Data extracted from a collection:
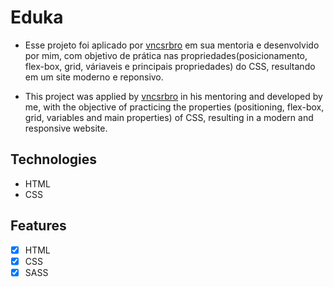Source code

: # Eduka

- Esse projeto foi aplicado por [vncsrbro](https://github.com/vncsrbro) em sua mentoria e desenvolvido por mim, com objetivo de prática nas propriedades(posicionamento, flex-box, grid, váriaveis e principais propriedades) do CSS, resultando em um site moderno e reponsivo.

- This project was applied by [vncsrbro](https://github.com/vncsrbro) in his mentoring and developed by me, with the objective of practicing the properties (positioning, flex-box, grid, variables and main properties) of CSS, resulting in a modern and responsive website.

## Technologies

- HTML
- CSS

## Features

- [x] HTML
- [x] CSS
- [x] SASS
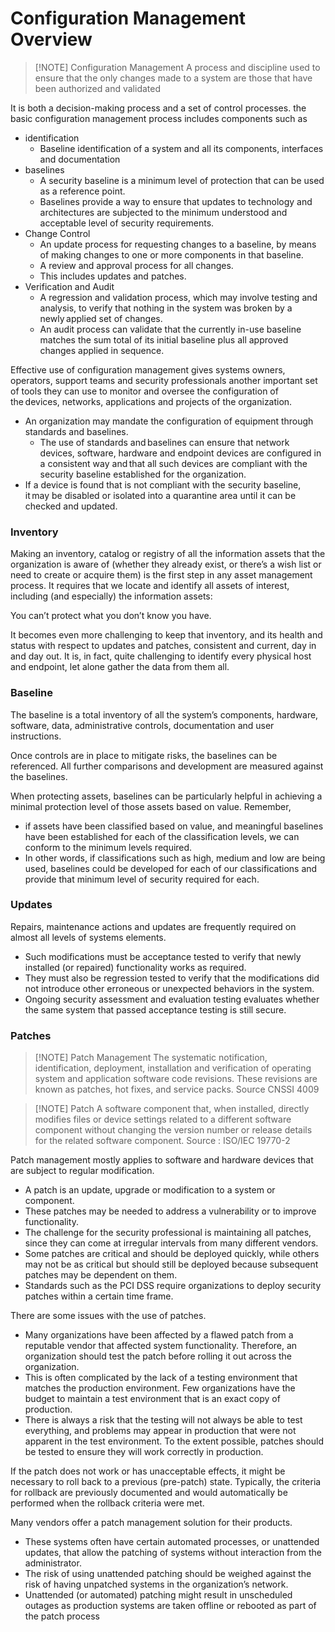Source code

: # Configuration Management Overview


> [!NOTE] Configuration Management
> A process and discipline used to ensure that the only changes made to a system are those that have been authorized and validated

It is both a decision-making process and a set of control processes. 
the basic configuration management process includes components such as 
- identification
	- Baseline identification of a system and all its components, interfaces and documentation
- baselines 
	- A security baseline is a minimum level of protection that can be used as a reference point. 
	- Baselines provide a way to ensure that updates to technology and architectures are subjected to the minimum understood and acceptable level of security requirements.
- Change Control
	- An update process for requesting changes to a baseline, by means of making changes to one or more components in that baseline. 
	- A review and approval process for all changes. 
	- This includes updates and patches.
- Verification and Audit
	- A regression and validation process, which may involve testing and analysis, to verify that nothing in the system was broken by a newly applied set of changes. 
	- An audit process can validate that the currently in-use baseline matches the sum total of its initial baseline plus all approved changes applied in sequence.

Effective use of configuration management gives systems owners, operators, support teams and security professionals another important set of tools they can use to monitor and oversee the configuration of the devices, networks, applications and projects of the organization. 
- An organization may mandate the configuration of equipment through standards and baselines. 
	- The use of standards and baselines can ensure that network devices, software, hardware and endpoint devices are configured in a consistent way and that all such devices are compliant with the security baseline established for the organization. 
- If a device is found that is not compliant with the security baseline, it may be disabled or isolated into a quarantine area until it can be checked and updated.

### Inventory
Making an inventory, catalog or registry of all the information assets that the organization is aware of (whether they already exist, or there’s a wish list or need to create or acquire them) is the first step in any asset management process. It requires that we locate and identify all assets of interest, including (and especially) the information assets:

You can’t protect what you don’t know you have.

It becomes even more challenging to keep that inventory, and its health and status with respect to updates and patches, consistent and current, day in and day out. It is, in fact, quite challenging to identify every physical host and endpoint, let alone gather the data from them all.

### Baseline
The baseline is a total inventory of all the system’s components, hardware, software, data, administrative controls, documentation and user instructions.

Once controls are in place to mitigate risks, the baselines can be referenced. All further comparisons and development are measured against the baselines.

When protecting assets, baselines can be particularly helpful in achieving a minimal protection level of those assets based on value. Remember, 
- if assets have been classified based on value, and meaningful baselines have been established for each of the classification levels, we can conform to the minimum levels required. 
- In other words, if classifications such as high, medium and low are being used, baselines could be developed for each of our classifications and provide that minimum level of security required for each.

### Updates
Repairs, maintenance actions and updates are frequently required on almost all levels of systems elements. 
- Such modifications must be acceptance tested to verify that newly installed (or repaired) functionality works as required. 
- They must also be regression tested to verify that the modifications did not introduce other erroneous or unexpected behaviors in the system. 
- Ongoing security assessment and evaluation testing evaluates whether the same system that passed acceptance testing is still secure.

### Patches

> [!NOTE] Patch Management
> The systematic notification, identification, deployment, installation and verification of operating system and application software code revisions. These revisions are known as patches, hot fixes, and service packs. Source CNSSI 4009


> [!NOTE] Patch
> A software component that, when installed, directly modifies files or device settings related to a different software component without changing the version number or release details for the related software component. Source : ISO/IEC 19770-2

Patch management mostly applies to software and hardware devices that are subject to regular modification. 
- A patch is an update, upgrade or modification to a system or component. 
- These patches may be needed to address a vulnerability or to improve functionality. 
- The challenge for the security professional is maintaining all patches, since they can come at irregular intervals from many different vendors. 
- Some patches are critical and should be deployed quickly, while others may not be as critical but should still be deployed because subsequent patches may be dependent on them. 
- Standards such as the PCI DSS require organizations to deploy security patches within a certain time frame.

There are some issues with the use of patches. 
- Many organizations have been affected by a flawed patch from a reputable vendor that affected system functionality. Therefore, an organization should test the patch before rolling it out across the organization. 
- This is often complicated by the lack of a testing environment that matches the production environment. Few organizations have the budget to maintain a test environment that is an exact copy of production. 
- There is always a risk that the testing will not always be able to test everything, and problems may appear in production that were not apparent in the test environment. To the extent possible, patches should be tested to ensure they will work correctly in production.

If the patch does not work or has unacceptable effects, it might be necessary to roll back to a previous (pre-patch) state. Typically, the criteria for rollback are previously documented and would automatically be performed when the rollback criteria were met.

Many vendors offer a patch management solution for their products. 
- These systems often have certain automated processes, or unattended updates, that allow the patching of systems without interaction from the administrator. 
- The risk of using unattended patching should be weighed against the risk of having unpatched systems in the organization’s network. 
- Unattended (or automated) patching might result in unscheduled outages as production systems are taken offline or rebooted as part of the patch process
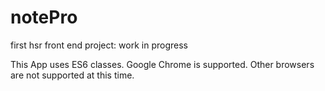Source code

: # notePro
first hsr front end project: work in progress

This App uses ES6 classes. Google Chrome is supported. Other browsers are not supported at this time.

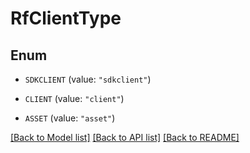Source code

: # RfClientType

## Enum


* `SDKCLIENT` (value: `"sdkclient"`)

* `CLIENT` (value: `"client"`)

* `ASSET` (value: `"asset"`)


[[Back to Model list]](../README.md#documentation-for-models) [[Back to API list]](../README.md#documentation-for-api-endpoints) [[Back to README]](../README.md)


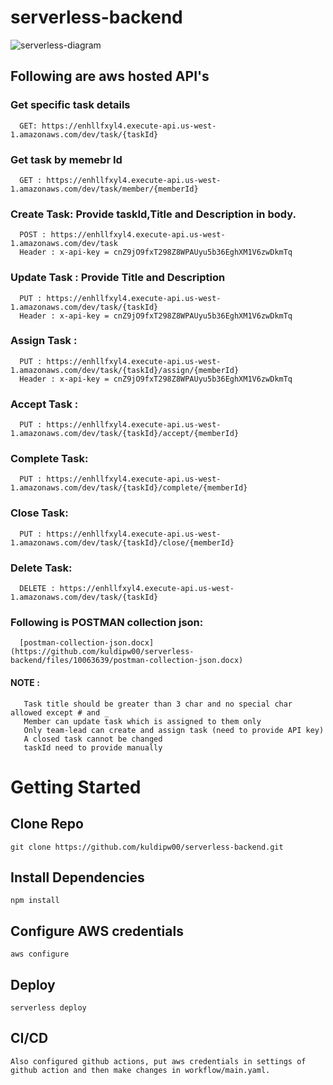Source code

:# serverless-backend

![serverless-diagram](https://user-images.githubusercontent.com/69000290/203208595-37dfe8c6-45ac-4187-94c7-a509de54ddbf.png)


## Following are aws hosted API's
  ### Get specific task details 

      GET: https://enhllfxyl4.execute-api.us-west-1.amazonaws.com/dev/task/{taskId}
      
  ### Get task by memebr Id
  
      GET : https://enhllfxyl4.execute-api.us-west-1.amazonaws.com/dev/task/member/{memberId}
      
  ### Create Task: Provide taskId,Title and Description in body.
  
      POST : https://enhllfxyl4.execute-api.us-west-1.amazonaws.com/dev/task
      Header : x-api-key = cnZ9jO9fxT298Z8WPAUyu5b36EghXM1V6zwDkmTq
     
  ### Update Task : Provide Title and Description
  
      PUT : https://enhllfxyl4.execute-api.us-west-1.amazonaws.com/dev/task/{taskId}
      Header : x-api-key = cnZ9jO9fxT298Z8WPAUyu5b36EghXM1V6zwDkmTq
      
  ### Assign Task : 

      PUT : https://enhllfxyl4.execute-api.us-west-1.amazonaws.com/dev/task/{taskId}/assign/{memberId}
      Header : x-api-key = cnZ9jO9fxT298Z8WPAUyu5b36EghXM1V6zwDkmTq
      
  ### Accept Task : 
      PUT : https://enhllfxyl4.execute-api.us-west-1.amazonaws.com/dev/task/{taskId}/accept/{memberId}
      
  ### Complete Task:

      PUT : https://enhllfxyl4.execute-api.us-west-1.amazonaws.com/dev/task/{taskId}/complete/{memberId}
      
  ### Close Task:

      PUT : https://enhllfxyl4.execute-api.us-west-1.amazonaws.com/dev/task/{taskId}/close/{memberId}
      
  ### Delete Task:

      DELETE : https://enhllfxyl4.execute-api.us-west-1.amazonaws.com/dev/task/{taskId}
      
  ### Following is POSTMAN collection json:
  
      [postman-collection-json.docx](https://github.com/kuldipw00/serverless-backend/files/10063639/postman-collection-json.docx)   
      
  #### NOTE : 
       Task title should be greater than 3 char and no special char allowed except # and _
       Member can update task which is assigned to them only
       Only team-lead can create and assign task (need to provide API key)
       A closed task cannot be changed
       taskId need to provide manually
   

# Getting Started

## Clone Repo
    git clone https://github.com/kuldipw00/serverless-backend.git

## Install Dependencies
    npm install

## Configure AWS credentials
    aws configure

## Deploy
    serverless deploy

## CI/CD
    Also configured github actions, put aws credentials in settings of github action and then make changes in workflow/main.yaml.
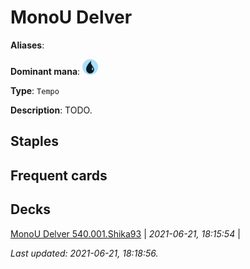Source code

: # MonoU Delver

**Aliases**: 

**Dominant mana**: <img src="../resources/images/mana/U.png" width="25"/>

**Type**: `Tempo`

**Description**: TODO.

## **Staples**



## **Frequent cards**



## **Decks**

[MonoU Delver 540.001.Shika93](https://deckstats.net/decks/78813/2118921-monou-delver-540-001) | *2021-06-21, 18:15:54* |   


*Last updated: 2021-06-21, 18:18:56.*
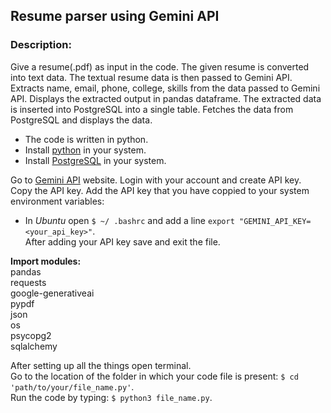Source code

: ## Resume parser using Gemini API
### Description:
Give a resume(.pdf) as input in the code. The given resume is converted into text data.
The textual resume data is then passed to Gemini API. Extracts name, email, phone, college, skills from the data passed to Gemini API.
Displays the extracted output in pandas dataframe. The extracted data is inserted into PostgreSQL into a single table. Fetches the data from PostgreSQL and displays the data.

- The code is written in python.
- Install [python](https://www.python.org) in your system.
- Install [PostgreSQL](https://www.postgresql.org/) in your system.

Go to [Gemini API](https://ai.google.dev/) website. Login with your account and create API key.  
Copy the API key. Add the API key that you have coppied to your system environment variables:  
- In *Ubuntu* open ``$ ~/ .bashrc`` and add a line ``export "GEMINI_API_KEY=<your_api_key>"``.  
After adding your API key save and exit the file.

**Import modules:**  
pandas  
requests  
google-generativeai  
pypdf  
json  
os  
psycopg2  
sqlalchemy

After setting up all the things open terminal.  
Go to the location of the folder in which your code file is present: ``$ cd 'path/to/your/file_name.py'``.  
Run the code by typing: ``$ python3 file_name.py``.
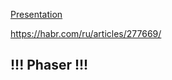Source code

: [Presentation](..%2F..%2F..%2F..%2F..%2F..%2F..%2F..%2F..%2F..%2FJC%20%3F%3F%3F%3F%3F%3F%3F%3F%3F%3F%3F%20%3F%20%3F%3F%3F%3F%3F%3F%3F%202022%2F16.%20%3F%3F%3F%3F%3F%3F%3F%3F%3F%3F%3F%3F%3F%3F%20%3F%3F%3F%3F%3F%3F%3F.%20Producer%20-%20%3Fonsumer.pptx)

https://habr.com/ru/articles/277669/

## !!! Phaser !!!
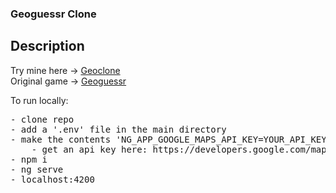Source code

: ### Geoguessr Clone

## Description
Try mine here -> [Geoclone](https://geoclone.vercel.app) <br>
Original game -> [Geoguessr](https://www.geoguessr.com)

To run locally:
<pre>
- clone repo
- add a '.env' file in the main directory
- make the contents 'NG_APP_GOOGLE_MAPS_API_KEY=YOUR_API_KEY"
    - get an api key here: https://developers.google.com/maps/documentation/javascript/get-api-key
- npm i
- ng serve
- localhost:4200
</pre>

YOUR INSTRUCTIONS: Using the data above, retype exactly and only the lines from the one containing "updated: 2021-06-21, 18:18:56.*" up to and including the one containing "- The code is written in python.", with no pictures carried over.

RESPONSE TO THIS EXERCISE:
*Last updated: 2021-06-21, 18:18:56.*
Source code

: ## Resume parser using Gemini API
### Description:
Give a resume(.pdf) as input in the code. The given resume is converted into text data.
The textual resume data is then passed to Gemini API. Extracts name, email, phone, college, skills from the data passed to Gemini API.
Displays the extracted output in pandas dataframe. The extracted data is inserted into PostgreSQL into a single table. Fetches the data from PostgreSQL and displays the data.

- The code is written in python.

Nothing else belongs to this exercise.